|
|
Panel Data Regression Using R (Using RStudio)
This guide shows how to do a simplified Panel Data Regression analysis using RStudio. Panel data regression is a little different to the usual simple linear regression or multiple regression, since it often includes data, such as financial data, that changes over time for specific entities (like companies or countries).
A finance researcher seeks to determine if aspects such as the frequency of board meetings, board size, firm size, total assets, and equity have an impact on Tobin’s Q (a financial measure of the value of a company) for a number of different banking institutions from 2010 to 2020. The data are shown below in JASP and can be downloaded in a CSV file called panel_data_dbase_csv_v2.csv.
Notice how the data are formatted. Each row represents one set of observations (in this case one year’s data) for each bank. Therefore we need two additional variables that identify the bank (bank_id) and the year (years) the data comes from. This way of arranging the data is called “Long Format”. The data needs to be in this long format and not “Wide Format” where you have each year’s data in separate columns which is often how the data are presented in tables or when extracted from financial databases.
There are also variables for BoardSize, FirmSize, FrequencyofBoardMeeting, tot_asset_trill, and Equity_trill, which can vary from year to year within each bank. These are our predictor variables also referred to as independent variables. The dependent variable is Tobin’s Q since we are interested in how this depends on (are affected by) the other (predictor or independent) variables.
To get started with the analysis, first, bring the dataset into RStudio. To do this you can either run a read.csv() function if you know how to do this or alternatively you can follow the following steps using the menus:
From the File menu select Import Dataset then From Text(base):
From the pop-up window navigate to the folder where you have saved the dataset, then once the file was selected click “Open”:
At the next dialogue box (see below), in the upper left corner in the “Name” field, amend the name of your dataset if you wish, in this example we named it as “panel_data”.

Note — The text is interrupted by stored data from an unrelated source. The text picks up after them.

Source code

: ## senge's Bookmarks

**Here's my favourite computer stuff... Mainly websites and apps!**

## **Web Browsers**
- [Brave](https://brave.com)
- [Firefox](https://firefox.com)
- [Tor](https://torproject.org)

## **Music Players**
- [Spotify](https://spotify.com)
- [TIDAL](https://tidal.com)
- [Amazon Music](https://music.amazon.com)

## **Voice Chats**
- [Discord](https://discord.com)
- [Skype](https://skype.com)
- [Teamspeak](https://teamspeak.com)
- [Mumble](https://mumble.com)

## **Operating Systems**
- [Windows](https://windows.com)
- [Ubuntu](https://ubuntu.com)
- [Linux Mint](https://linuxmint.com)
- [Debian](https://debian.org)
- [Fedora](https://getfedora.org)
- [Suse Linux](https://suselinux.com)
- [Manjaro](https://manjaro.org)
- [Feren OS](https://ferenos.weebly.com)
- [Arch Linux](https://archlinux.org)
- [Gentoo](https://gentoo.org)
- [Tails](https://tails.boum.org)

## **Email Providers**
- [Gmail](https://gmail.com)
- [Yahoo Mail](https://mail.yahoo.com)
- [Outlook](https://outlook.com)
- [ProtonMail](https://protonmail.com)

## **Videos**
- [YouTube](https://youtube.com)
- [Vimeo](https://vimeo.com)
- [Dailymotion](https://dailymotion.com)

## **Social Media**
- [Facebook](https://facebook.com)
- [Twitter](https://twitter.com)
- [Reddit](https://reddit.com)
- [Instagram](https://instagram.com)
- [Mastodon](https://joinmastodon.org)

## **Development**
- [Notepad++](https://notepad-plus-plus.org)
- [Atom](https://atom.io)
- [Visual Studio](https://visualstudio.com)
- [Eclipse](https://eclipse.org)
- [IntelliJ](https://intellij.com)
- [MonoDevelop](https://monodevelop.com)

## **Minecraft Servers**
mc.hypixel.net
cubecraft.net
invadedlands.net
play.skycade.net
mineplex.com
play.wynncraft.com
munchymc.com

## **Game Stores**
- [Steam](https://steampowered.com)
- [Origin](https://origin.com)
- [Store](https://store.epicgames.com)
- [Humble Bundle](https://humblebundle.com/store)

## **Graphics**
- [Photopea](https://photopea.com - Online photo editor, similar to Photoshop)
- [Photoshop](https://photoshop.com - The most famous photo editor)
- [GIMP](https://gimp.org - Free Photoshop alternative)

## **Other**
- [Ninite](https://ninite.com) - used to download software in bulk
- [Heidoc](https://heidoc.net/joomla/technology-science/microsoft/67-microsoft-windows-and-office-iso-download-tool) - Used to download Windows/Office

We should also make sure the Heading option below is set to Yes (otherwise the data will all be read in as text):
Finally, click on “Import” to complete the process. This imports the data set and is listed in the “Environment” in the top right of your RStudio screen as follows:
We should always first explore our data visually, to assess the potential value of a panel regression model. Particularly useful is to analyse the relationship between our dependent variable, e.g. Tobin’s q and our main independent variables, particularly Equity_trill and Total_asset_trill. We can do that by generating scatter plots:
plot(panel_data$Equity_trill, panel_data$TobinQ,
xlab="Equity Trill",
ylab="TobinQ")
Note: To generate plots in R, we need to indicate the data or variables we want to plot. We can do that by indicating which columns in our dataset contain that data, for the case of Rstudio, we can type the name of our dataset followed by a dollar sign “$” and the name of our column that contains the data as in the snippet of code above. Additionally, to add labels, we can add them by using the xlab and ylab options inside the function as seen in the code provided.
Repeat, this time putting tot_asset_trill in the X-Axis box to get:
plot(panel_data$tot_asset_trill, panel_data$TobinQ,
xlab="Tot Asset Trill",
ylab="TobinQ")
We can then repeat for all the other predictor variables.

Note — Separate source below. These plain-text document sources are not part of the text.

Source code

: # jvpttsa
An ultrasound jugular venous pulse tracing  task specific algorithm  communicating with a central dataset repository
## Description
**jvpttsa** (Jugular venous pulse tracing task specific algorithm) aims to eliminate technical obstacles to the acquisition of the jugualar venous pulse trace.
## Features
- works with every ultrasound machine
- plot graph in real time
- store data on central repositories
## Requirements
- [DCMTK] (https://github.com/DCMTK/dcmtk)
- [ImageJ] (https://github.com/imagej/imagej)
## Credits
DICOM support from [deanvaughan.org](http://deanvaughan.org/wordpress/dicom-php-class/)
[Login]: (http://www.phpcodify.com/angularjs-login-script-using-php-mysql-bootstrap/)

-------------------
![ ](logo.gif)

In these graphs, we’re trying to spot trends or patterns in the data. A common thing we look for is whether there’s a linear relationship between the variables. Imagine you’re trying to draw a straight line through the data points. It can sometimes be tricky to determine this just by looking, but it’s a helpful first step to understanding your data.
In our example, there appears to be a reasonably linear relationship between Tobin’s Q and our two main factors, albeit with lots of variation. If needed, you can add a line to the graph to help see this relationship better. But for our example, just looking at the overall trend or pattern of the data is enough.
In panel data regression, it’s essential to control for specific unobserved effects that are specific to each bank and remain fairly constant over time. Examples might be the types of customers each bank attracts, as some may attract younger customers and some older customers. Another example might be the types of financial products the bank trades in. These might differ between banks but stay relatively constant over time but may explain some of the differences in Tobin’s Q.
Whilst RStudio can’t handle advanced panel regression models very easily, we can use it to implement a fixed effects regression technique for panel regression. Whilst this is somewhat limited for panel data regression, this approach offers a practical and scientifically sound method for panel data analysis.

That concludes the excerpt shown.